Segment Open

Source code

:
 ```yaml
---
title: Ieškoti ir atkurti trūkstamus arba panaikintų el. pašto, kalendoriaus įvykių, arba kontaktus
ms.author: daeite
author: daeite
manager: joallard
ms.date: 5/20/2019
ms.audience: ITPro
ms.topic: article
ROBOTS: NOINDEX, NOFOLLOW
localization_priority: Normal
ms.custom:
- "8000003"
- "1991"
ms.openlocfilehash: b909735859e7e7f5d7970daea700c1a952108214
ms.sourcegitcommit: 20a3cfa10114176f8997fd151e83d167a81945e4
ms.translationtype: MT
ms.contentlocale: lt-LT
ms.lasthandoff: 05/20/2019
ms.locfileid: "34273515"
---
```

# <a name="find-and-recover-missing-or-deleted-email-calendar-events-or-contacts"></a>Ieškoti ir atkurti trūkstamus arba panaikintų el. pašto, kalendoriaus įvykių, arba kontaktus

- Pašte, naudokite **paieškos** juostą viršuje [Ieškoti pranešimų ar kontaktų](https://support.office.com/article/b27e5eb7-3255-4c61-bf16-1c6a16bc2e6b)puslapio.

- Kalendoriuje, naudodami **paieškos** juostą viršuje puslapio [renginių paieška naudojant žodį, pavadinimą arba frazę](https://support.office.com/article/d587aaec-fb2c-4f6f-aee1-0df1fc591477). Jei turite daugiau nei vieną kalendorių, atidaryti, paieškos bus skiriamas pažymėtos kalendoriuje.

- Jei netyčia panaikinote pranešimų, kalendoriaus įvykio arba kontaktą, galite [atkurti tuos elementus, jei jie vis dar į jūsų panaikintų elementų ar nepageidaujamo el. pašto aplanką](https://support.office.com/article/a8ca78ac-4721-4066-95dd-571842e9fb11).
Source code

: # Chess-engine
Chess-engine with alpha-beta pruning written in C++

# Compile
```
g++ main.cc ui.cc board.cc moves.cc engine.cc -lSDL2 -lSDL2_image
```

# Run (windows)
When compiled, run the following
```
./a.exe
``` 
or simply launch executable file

Segment Closed

Task goal => Print the records above exactly. Omit nothing.

The answer =>
Source code

:
 ```yaml
---
title: Ieškoti ir atkurti trūkstamus arba panaikintų el. pašto, kalendoriaus įvykių, arba kontaktus
ms.author: daeite
author: daeite
manager: joallard
ms.date: 5/20/2019
ms.audience: ITPro
ms.topic: article
ROBOTS: NOINDEX, NOFOLLOW
localization_priority: Normal
ms.custom:
- "8000003"
- "1991"
ms.openlocfilehash: b909735859e7e7f5d7970daea700c1a952108214
ms.sourcegitcommit: 20a3cfa10114176f8997fd151e83d167a81945e4
ms.translationtype: MT
ms.contentlocale: lt-LT
ms.lasthandoff: 05/20/2019
ms.locfileid: "34273515"
---
```

# <a name="find-and-recover-missing-or-deleted-email-calendar-events-or-contacts"></a>Ieškoti ir atkurti trūkstamus arba panaikintų el. pašto, kalendoriaus įvykių, arba kontaktus

- Pašte, naudokite **paieškos** juostą viršuje [Ieškoti pranešimų ar kontaktų](https://support.office.com/article/b27e5eb7-3255-4c61-bf16-1c6a16bc2e6b)puslapio.

- Kalendoriuje, naudodami **paieškos** juostą viršuje puslapio [renginių paieška naudojant žodį, pavadinimą arba frazę](https://support.office.com/article/d587aaec-fb2c-4f6f-aee1-0df1fc591477). Jei turite daugiau nei vieną kalendorių, atidaryti, paieškos bus skiriamas pažymėtos kalendoriuje.

- Jei netyčia panaikinote pranešimų, kalendoriaus įvykio arba kontaktą, galite [atkurti tuos elementus, jei jie vis dar į jūsų panaikintų elementų ar nepageidaujamo el. pašto aplanką](https://support.office.com/article/a8ca78ac-4721-4066-95dd-571842e9fb11).
Source code

: # Chess-engine
Chess-engine with alpha-beta pruning written in C++

# Compile
```
g++ main.cc ui.cc board.cc moves.cc engine.cc -lSDL2 -lSDL2_image
```

# Run (windows)
When compiled, run the following
```
./a.exe
``` 
or simply launch executable file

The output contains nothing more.